Automated Identification and Segmentation of Hi Sources in CRAFTS Using Deep Learning Method

Zihao Song1, Huaxi Chen1, Donghui Quan1, Di Li2, Yinghui Zheng2, Shulei Ni1, Yunchuan Chen1, Yun Zheng1
1Zhejiang Lab, Hangzhou, Zhejiang 311121, China
2National Astronomical Observatories, Chinese Academy of Sciences, Bei**g 100101, People’s Republic of China
E-mail: [email protected]: [email protected]
(Accepted XXX. Received YYY; in original form ZZZ)
Abstract

We introduce a machine learning-based method for extracting Hi sources from 3D spectral data, and construct a dedicated dataset of Hi sources from CRAFTS. Our custom dataset provides comprehensive resources for Hi source detection. Utilizing the 3D-Unet segmentation architecture, our method reliably identifies and segments Hi sources, achieving notable performance metrics with recall rates reaching 91.6% and accuracy levels at 95.7%. These outcomes substantiate the value of our custom dataset and the efficacy of our proposed network in identifying Hi source. Our code is publicly available at https://github.com/fishszh/HISF.

keywords:
methods: data analysis – techniques: image processing – methods: observational
pubyear: 2015pagerange: Automated Identification and Segmentation of Hi Sources in CRAFTS Using Deep Learning MethodAutomated Identification and Segmentation of Hi Sources in CRAFTS Using Deep Learning Method

1 Introduction

Neutral hydrogen (Hi ) is a crucial constituent of the interstellar medium. Via 21 cm emission line of Hi , researchers can study the evolution of galaxies and the distribution of matter in the universe (Cheng et al., 2020). Hi emission lines provide vital information on the density and velocity structure of neutral gas within galaxies (Springob et al., 2005). Consequently, over the past few decades, numerous Hi surveys have been conducted to detect Hi in the local universe. Key surveys include Hi Parkes All Sky Survey (HIPASS) (Barnes et al., 2001), which identified over 5000 galaxies across approximately 30000 deg2, and ALFALFA (Giovanelli et al., 2005), which covered an area of approximately 7,000 deg2, cataloging 31,502 galaxies. The FAST All Sky Hi survey (FASHI) (Zhang et al., 2024) aims to survey the entire sky visible to FAST, covering a declination range of -14° to +66°. Its first data release detected 41741 extra-galactic Hi sources. Additionally, the commensal radio astronomy FAST survey (CRAFTS) (Li et al., 2018) is another Hi survey led by FAST, utilizing the same sky coverage, frequency range, sensitivity and resolution of FAST.
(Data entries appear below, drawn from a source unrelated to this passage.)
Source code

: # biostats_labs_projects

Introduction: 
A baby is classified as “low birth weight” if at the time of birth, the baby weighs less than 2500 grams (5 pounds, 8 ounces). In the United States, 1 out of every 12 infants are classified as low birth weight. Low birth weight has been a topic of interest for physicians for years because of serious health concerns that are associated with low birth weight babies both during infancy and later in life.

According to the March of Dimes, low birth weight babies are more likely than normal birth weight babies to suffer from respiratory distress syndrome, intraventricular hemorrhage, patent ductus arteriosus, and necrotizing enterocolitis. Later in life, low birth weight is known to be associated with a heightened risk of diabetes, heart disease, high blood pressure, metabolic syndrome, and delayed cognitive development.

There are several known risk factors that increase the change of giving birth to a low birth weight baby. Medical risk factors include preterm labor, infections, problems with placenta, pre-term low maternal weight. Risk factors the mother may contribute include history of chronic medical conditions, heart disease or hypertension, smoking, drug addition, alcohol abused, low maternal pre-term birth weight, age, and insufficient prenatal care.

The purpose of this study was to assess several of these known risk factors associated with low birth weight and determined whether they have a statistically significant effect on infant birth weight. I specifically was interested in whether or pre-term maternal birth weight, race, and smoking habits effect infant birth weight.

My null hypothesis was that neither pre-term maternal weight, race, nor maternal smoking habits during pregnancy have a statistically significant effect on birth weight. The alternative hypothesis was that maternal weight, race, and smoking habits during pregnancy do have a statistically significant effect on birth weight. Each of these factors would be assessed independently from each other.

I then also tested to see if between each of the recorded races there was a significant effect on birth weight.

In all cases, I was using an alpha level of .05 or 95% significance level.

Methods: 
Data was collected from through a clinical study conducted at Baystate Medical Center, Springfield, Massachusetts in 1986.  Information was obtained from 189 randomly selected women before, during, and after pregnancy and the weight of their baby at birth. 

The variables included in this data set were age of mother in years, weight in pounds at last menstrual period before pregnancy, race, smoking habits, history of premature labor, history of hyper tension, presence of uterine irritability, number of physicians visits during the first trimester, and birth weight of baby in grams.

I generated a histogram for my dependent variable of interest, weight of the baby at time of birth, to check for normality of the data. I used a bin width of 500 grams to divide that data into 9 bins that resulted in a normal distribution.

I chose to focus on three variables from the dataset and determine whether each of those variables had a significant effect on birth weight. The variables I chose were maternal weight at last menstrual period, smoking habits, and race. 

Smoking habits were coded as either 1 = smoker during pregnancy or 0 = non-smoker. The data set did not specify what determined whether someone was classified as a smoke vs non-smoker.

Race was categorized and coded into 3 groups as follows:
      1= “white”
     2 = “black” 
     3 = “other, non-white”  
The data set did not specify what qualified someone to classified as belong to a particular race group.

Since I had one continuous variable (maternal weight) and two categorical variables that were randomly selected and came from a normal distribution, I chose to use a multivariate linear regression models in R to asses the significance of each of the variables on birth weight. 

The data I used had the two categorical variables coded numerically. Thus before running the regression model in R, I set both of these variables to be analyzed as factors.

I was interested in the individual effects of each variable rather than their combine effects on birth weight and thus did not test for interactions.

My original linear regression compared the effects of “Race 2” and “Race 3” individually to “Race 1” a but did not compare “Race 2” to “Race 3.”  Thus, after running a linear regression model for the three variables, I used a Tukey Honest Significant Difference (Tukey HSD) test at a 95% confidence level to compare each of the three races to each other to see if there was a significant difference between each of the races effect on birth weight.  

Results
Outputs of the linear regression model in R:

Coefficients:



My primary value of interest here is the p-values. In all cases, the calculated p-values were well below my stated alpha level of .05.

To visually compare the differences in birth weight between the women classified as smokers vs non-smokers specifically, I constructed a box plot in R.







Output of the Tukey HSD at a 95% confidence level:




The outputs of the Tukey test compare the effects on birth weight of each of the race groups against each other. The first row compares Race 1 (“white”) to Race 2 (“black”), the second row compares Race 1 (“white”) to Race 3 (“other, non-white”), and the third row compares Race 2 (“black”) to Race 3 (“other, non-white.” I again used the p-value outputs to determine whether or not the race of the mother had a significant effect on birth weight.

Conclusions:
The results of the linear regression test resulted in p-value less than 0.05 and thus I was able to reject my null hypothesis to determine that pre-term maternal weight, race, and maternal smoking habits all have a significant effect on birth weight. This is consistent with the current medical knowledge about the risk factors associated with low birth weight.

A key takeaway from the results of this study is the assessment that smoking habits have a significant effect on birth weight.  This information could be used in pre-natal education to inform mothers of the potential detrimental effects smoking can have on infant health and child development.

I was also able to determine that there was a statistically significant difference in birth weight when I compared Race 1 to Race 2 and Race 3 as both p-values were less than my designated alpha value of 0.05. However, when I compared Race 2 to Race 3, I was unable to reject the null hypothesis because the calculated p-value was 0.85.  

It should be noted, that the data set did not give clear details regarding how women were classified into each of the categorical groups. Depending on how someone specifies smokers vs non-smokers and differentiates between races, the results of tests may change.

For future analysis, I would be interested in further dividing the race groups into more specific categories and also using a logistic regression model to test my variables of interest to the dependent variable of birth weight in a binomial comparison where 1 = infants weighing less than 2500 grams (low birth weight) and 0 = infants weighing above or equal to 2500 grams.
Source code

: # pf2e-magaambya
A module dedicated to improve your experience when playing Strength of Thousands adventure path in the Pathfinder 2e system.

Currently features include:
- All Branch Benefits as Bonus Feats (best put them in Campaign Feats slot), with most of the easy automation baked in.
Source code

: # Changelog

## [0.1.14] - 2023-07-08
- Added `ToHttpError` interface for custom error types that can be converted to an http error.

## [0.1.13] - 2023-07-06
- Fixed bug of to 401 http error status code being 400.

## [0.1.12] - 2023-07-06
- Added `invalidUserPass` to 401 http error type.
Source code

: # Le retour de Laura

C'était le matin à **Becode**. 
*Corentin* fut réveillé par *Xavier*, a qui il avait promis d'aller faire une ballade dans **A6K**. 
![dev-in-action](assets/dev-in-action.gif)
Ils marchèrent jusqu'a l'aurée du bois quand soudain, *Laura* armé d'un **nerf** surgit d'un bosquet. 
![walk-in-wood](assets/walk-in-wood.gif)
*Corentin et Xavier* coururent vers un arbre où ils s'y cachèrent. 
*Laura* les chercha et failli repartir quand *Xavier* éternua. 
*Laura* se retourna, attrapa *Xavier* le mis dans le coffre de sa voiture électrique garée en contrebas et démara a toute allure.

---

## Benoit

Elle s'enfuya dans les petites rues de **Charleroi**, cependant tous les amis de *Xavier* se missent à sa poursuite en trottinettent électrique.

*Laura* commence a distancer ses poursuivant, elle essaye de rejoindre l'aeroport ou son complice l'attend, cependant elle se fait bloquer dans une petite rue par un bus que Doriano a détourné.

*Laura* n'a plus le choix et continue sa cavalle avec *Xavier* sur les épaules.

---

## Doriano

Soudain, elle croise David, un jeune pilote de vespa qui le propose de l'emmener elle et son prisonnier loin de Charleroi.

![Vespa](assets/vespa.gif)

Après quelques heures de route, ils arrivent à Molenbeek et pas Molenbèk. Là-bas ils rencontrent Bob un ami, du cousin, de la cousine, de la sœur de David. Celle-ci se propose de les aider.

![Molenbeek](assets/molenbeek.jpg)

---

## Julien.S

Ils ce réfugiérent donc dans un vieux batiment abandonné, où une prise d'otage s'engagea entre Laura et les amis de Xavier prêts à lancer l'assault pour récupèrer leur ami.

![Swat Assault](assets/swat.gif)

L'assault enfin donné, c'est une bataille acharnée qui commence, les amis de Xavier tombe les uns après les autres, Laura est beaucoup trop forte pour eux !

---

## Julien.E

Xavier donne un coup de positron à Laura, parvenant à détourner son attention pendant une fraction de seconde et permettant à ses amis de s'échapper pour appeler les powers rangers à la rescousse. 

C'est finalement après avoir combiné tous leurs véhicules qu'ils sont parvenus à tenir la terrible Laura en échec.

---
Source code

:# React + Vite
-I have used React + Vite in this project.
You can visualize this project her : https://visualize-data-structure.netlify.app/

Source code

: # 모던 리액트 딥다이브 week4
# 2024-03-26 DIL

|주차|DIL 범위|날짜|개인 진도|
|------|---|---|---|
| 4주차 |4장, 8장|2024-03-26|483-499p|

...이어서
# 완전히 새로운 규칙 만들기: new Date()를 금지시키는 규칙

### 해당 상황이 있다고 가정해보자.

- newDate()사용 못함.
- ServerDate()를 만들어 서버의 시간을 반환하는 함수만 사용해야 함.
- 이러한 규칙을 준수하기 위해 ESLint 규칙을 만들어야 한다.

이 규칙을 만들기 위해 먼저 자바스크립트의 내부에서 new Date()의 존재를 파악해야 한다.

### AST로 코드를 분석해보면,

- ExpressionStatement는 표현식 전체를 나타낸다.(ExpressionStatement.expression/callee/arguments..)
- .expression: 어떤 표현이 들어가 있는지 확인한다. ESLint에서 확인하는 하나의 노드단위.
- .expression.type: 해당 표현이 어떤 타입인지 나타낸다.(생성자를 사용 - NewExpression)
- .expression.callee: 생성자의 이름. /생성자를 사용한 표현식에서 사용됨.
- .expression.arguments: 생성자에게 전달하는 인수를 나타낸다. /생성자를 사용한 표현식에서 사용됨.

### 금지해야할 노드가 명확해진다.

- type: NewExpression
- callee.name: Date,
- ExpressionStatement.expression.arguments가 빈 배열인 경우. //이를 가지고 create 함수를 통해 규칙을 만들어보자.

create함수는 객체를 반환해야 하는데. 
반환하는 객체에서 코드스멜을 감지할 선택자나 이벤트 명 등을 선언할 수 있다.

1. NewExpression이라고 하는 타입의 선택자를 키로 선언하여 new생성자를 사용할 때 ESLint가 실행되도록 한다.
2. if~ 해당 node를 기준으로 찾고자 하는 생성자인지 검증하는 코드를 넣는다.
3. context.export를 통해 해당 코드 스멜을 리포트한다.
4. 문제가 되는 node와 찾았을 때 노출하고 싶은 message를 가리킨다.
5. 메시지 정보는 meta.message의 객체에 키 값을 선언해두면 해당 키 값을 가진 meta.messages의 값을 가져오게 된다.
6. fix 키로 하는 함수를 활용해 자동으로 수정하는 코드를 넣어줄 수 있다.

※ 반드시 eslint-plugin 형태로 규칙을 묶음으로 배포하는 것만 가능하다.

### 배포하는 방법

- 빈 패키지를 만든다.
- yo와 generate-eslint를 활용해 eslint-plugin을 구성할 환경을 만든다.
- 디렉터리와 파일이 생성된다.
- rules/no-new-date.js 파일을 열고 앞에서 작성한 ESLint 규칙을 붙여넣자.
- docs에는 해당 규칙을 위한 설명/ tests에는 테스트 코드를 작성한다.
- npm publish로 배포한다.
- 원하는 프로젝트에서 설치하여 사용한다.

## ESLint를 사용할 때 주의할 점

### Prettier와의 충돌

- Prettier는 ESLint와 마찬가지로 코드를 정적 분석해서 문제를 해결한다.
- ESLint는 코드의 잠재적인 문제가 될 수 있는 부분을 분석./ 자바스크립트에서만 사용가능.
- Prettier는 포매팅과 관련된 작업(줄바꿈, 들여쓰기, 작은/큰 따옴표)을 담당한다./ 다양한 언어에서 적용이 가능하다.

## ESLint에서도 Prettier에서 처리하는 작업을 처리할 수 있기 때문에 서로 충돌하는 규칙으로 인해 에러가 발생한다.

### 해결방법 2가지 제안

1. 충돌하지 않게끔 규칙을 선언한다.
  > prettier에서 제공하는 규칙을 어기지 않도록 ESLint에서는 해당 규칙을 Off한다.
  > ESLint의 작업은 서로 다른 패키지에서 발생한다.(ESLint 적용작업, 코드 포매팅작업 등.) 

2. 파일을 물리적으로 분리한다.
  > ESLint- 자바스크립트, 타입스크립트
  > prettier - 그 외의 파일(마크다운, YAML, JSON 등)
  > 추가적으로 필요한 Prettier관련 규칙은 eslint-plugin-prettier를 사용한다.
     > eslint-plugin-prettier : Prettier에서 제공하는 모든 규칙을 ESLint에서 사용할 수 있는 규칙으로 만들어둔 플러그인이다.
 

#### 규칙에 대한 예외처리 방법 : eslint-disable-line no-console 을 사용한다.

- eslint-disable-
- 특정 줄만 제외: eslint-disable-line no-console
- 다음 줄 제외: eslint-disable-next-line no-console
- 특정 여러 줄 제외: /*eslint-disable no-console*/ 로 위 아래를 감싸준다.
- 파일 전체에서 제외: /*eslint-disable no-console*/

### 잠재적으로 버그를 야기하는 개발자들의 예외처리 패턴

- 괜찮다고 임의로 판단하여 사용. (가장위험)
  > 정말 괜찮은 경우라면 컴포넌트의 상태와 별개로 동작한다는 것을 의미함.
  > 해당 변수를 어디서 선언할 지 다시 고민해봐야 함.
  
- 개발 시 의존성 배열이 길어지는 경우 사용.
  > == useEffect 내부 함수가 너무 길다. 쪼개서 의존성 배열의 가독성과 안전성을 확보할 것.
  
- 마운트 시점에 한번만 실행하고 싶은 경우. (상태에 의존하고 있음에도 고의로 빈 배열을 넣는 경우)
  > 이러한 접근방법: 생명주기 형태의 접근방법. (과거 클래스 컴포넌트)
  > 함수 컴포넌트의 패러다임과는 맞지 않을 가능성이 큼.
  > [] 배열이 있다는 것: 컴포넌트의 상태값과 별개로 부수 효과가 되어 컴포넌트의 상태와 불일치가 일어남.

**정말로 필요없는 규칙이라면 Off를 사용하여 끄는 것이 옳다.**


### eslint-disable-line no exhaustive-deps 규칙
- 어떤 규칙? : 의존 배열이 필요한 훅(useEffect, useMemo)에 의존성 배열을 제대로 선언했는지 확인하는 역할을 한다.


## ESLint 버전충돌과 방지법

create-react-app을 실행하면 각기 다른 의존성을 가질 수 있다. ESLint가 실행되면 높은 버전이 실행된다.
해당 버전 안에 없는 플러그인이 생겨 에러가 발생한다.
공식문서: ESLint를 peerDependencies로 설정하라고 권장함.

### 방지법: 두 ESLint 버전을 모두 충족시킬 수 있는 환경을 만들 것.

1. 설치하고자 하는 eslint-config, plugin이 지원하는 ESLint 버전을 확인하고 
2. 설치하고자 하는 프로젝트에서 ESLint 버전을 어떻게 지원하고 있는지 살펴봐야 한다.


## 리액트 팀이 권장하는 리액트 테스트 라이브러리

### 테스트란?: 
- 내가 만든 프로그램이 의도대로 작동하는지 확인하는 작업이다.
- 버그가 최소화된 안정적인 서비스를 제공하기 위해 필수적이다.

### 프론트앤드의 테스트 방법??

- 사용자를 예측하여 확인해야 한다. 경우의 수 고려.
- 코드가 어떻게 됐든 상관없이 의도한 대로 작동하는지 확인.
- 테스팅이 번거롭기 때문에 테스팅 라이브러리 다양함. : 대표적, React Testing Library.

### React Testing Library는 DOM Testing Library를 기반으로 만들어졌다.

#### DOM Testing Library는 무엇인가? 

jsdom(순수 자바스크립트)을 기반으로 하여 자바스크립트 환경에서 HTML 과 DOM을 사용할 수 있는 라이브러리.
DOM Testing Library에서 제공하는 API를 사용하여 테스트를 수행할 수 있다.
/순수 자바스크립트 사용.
With the progression of observational technologies and equipment upgrades, a substantial volume of high-quality astronomical observation data has been generated through various sky survey. However, the processing of these vast datasets imposes stringent requirements on both efficiency and accuracy, which conventional methodologies struggle to fulfill.

In response to this challenge, scientists have embarked on exploring the integration of machine learning into the data processing of astronomical observations(Baron, 2019). A variety of machine learning-driven methods have been employed in diverse applications within astronomy, such as detecting tidal features (Desmons et al., 2023), light curve classification (Cui et al., 2023; Tey et al., 2023), source detection (Liang et al., 2023), spectrum classification (Tan et al., 2022), Radio Frequency Interference (RFI) mitigation (Akeret et al., 2017; Sun et al., 2022; Xiao et al., 2022) and so on.

In this study, we utilized CRAFTS observational data to systematically organize and construct a dedicated dataset of Hi sources. To achieve high-precision identification and segmentation of Hi sources, we implemented a 3D Unet deep learning model, which is capable of effectively extracting and segmenting Hi sources from complex spectral data cubes. The primary objective of this work is to enhance the accuracy and efficiency of Hi source detection by utilizing deep learning technology. This endeavor aims to validate the potent application potential of deep learning in astronomical data processing. Furthermore, it provides new insights and approaches for future astronomical observations and data analysis.

The paper is structured as follows: Section 2 introduces the related Hi survery and Hi source founding works. Section 3 describes the dataset selection and preparation. Section 4 details our model pipeline and experiment results. Our summary is outlined in Section 5.

Refer to caption

Figure 1: Data processing pipeline for Hi source identification.

2 Related Work

In previous Hi surveys, for instance HIPASS, ALFALFA and FASHI, research teams conventionally developed their own automated algorithms or employed software like SoFiA111https://github.com/SoFiA-Admin/SoFiA-2 to identify Hi sources. These detections were subjected to further manual analysis and verification, culminating in the release of comprehensive Hi source catalogs. These catalogs encompassed essential attributes, including spatial coordinate ranges, frequency ranges, red-shifts, and signal-to-noise ratios (SNR), among other key parameters. Based on this spatial and frequency domain data, researchers were generally able to conduct effective analyses of the characteristics of Hi emission lines.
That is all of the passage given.